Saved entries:
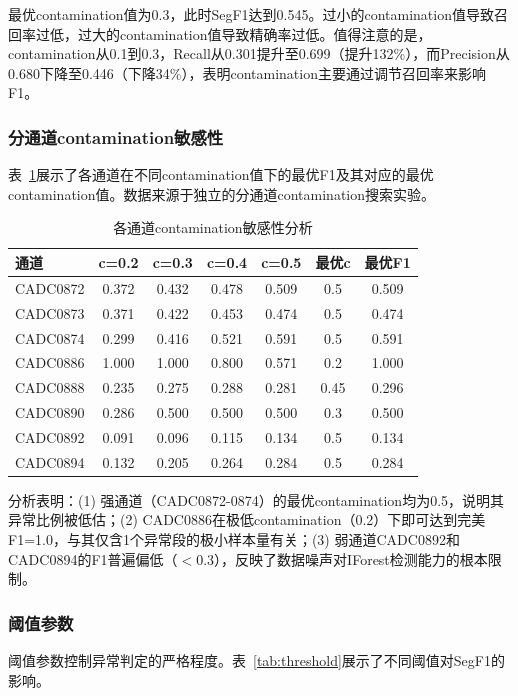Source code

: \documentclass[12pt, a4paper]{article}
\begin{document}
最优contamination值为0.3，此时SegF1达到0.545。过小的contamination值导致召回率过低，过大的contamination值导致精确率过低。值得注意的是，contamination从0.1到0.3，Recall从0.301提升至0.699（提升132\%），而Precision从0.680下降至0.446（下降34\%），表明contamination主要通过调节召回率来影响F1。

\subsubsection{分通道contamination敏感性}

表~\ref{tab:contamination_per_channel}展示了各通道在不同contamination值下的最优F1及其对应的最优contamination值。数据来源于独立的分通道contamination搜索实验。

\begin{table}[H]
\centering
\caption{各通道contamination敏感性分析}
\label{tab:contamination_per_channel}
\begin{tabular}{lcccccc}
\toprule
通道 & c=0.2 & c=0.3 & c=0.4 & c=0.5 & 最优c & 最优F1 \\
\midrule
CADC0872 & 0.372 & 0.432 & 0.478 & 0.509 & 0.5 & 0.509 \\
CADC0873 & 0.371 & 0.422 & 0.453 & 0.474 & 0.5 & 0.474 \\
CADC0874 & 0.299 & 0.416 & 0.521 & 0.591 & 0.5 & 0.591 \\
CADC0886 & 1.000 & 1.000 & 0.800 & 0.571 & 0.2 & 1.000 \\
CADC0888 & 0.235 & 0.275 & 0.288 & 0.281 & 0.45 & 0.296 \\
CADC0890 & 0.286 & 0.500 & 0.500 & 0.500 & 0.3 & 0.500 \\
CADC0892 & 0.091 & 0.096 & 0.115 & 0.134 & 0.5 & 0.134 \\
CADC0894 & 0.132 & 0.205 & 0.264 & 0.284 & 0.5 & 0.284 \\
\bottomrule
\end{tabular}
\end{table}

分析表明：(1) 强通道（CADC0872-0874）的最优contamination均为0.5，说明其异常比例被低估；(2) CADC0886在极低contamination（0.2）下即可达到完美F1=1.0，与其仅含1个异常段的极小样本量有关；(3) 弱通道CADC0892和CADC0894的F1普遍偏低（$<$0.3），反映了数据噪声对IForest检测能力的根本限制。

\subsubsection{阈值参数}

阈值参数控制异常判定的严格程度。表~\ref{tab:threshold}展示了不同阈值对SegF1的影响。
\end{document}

• _Goal of the exercise_
Check each line of the data above for the string "subsubsection", then report how many lines have it, with no other words.

• _Result_
2